(Work to be completed):
Using the records below, quote only the span that opens with the line containing "- **Ultimo Aggiornamento**: 30 Aprile 2025" and closes with the line containing "- [x] Formattazione avanzata", exactly and inclusively.
Source material: Begin
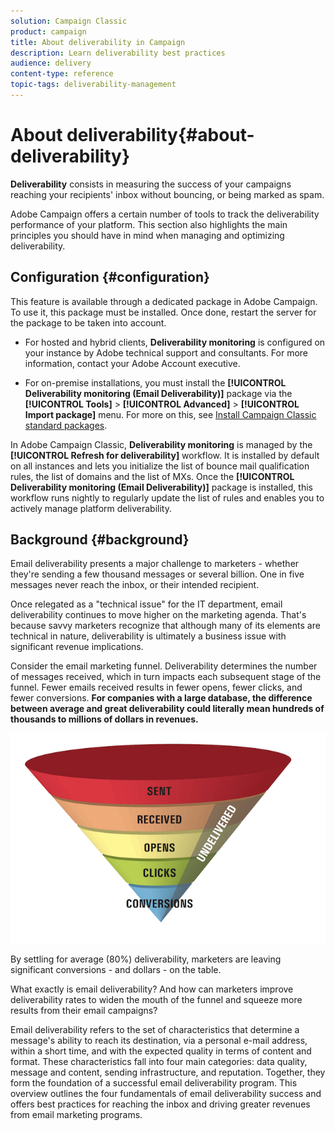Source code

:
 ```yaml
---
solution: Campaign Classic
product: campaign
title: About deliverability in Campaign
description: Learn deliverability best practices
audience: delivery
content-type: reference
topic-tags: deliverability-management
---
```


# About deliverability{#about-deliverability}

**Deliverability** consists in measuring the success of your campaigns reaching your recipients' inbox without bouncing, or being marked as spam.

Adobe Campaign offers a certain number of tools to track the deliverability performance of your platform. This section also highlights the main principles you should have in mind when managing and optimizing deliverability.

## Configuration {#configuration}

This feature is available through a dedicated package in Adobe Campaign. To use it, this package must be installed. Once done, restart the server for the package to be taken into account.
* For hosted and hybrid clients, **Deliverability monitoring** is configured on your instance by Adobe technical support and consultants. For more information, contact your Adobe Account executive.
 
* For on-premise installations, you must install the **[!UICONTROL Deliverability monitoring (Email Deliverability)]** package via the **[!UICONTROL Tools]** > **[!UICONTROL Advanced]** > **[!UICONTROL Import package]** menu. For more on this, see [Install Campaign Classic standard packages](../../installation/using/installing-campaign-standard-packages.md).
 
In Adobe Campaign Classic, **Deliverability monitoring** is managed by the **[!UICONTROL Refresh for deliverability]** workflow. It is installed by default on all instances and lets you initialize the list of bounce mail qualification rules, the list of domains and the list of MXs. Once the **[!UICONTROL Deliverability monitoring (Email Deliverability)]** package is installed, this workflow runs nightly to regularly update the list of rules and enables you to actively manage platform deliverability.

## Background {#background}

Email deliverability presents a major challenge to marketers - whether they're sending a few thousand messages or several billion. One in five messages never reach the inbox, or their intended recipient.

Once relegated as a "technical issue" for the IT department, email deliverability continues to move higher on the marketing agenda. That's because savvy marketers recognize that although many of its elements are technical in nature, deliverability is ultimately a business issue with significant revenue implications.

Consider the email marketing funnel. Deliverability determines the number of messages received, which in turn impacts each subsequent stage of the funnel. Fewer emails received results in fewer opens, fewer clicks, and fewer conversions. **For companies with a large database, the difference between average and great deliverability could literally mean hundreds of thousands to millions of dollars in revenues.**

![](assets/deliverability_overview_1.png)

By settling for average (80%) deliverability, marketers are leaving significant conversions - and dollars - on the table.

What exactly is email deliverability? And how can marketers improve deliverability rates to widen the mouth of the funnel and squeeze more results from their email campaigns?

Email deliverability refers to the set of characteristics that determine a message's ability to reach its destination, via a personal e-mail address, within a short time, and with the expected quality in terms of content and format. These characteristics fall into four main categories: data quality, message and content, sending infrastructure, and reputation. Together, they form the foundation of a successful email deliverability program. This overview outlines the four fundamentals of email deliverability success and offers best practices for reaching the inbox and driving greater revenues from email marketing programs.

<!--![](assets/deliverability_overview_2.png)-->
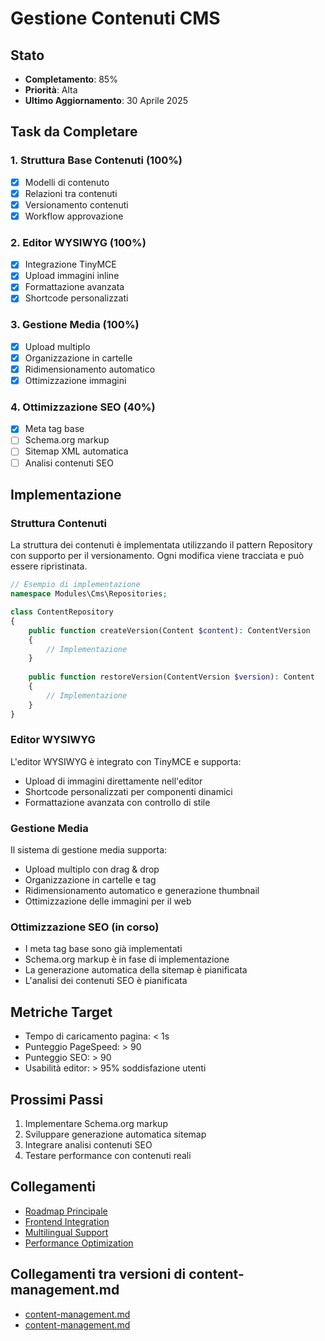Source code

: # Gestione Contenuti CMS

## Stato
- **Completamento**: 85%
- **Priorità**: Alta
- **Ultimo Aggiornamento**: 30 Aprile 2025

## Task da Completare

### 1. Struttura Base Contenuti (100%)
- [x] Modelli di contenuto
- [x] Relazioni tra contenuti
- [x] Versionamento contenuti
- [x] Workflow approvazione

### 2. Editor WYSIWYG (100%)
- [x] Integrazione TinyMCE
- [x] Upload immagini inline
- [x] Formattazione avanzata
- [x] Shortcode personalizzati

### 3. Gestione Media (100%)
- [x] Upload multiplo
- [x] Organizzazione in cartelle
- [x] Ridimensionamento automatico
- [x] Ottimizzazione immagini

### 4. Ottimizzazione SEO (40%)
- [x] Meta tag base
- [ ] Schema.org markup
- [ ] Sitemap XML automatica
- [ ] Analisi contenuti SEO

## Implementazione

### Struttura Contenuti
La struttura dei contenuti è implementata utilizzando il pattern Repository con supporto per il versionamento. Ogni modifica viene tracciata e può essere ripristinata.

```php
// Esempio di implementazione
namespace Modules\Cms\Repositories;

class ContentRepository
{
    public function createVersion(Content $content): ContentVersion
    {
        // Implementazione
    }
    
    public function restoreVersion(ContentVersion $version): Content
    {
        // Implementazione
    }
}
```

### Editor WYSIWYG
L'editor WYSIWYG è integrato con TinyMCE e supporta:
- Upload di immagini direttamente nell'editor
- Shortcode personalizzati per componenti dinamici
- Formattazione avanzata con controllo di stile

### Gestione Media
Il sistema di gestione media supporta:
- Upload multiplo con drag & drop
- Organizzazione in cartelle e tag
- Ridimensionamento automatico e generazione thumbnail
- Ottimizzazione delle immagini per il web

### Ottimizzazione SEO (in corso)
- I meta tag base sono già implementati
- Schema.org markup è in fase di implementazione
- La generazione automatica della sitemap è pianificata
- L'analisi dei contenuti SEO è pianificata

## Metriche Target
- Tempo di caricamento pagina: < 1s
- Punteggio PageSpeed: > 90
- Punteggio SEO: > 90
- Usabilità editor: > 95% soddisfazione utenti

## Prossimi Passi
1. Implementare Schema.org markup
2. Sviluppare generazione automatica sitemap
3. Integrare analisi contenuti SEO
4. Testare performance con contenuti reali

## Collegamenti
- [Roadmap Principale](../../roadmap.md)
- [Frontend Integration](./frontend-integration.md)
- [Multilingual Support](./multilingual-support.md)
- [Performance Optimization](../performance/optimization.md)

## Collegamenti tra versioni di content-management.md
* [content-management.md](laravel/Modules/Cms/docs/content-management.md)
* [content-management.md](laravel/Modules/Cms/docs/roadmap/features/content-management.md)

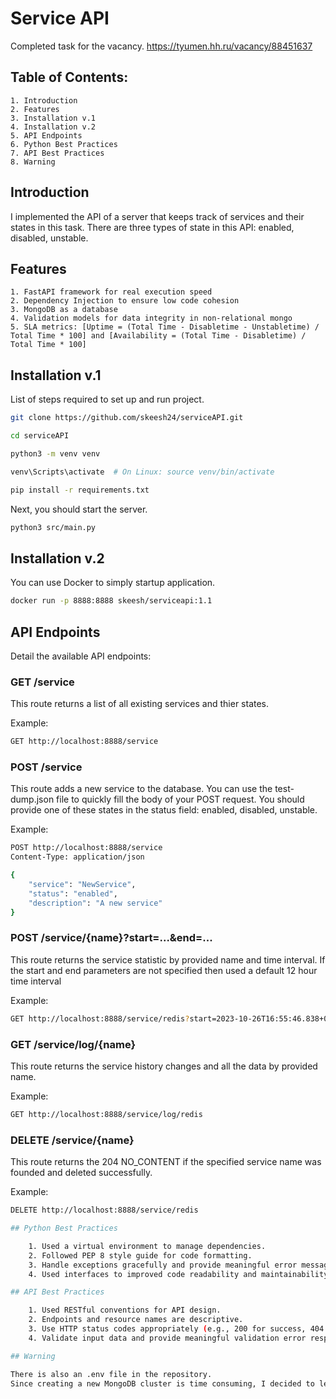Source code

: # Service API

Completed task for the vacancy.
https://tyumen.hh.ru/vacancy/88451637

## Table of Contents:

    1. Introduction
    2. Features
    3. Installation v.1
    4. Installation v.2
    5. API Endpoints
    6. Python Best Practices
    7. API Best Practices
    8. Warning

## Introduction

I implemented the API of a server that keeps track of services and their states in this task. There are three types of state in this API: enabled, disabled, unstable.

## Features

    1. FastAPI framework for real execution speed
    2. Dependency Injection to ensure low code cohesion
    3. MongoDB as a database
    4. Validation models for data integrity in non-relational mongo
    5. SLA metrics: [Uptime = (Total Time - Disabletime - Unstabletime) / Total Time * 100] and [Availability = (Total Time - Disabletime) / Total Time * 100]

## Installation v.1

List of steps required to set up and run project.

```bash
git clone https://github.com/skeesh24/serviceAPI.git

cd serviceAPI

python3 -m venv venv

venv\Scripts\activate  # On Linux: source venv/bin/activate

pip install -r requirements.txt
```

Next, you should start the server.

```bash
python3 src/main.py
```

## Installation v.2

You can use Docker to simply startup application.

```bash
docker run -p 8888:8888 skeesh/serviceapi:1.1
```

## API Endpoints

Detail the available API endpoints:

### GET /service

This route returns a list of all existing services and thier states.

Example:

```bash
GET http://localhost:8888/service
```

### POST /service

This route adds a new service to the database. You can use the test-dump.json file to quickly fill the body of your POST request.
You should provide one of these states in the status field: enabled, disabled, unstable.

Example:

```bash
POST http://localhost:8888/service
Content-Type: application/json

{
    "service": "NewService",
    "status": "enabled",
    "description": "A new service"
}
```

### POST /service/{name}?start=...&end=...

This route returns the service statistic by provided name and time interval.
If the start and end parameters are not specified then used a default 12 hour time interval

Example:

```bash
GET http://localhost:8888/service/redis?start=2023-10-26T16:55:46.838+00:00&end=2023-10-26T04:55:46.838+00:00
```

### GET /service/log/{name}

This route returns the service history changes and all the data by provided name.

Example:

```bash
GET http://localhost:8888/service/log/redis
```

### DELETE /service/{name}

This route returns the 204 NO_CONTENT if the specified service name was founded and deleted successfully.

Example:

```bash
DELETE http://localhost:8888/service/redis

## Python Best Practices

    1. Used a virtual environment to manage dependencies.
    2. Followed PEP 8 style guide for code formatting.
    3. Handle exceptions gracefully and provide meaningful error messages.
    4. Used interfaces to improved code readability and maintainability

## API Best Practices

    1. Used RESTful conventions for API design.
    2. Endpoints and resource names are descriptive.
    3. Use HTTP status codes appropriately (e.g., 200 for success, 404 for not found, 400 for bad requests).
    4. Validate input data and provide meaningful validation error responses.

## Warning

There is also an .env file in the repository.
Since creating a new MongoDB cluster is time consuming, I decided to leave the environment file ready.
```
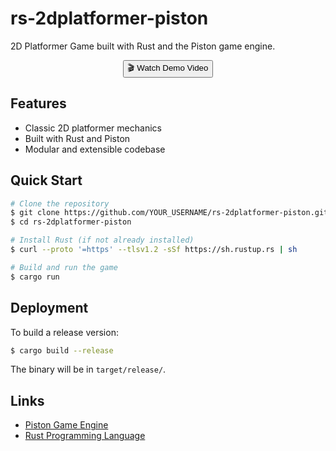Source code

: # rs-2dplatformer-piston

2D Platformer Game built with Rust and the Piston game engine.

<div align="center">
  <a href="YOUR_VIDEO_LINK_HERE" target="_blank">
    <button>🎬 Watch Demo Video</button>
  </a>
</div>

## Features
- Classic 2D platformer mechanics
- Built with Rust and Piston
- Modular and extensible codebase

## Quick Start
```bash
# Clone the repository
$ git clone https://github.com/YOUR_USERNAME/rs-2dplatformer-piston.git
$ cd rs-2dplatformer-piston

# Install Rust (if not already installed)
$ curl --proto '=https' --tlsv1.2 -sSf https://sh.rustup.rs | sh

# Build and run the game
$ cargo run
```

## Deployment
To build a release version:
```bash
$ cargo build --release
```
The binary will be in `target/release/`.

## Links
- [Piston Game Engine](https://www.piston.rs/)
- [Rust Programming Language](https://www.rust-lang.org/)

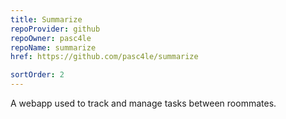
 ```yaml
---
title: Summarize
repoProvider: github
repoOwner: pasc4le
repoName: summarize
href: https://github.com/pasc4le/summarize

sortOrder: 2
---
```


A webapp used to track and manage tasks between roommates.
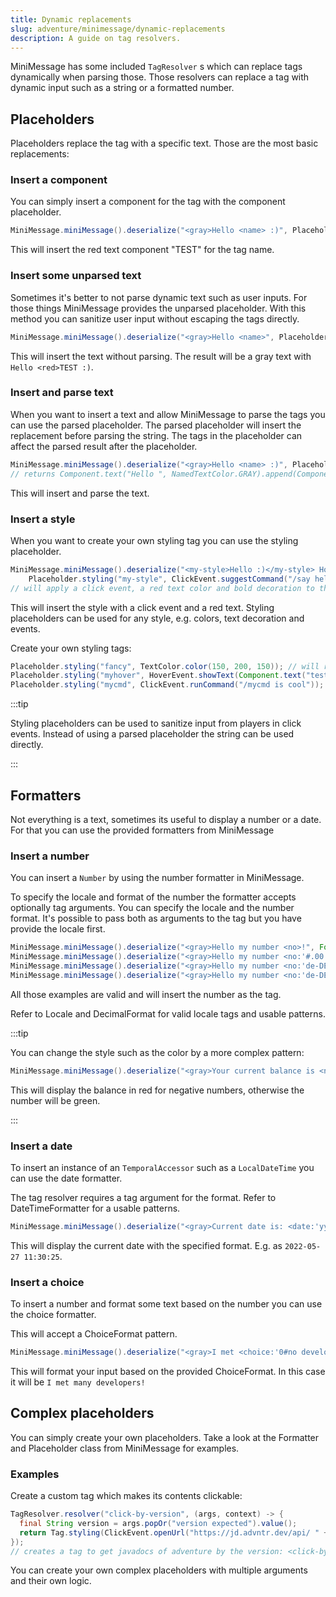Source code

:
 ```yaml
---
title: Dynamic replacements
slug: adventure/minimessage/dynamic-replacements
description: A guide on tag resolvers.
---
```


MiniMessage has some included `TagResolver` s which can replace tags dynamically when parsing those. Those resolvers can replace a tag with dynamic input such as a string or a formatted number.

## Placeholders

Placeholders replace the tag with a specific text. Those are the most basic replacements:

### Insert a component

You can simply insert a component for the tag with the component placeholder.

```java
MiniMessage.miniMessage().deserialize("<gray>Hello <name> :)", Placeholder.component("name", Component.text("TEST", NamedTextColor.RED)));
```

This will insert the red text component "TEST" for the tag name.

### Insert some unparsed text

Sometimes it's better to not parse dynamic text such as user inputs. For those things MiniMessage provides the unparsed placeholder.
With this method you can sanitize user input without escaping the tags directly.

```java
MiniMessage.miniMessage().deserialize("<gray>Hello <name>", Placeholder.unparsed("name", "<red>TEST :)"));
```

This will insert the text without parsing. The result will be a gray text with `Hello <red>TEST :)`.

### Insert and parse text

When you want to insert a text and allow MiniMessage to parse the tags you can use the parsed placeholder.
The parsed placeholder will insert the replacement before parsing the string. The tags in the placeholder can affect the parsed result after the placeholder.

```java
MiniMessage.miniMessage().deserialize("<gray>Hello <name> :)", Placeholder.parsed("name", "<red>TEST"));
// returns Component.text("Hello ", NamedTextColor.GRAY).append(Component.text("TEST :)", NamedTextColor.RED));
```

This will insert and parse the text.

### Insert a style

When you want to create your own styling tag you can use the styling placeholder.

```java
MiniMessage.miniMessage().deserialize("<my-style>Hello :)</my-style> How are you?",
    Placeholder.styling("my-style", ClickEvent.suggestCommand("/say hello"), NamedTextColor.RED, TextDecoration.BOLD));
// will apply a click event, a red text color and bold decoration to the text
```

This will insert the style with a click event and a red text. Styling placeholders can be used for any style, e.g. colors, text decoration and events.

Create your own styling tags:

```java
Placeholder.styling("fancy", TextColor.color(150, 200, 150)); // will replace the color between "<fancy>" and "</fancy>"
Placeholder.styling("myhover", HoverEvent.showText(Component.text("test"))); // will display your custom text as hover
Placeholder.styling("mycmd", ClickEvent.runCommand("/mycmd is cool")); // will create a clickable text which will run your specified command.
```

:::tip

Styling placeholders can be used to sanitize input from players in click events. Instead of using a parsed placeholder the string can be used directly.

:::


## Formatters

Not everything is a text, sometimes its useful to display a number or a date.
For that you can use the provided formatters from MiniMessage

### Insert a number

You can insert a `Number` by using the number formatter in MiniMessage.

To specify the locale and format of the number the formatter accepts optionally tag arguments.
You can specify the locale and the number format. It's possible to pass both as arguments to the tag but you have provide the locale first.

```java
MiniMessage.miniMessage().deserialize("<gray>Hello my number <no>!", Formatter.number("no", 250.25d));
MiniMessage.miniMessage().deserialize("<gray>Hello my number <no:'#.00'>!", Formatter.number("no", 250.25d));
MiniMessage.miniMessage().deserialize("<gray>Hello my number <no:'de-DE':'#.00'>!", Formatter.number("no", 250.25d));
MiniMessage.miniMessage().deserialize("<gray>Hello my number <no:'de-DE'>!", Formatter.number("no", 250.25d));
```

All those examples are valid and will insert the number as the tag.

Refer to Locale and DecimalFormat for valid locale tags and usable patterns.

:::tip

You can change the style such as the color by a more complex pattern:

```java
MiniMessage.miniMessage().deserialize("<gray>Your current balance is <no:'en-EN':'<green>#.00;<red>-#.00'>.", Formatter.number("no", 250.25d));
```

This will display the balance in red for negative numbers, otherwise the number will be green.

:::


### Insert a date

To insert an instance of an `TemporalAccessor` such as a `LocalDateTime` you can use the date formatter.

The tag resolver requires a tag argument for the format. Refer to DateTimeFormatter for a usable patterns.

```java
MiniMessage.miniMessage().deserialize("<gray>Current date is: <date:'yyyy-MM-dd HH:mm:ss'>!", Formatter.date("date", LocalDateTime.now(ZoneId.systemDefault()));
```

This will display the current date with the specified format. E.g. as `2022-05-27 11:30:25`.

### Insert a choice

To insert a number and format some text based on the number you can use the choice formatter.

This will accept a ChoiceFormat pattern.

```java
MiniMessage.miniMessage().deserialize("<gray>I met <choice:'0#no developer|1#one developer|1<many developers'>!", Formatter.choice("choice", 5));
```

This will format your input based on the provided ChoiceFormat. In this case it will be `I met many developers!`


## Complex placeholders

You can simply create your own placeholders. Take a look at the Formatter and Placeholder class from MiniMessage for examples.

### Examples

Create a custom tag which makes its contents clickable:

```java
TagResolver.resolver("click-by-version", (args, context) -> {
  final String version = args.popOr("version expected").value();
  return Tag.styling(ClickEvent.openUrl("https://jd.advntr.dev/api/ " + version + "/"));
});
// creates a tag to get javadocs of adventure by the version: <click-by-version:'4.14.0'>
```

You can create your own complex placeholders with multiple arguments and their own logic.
Source material: End
(Task response):
- **Ultimo Aggiornamento**: 30 Aprile 2025

## Task da Completare

### 1. Struttura Base Contenuti (100%)
- [x] Modelli di contenuto
- [x] Relazioni tra contenuti
- [x] Versionamento contenuti
- [x] Workflow approvazione

### 2. Editor WYSIWYG (100%)
- [x] Integrazione TinyMCE
- [x] Upload immagini inline
- [x] Formattazione avanzata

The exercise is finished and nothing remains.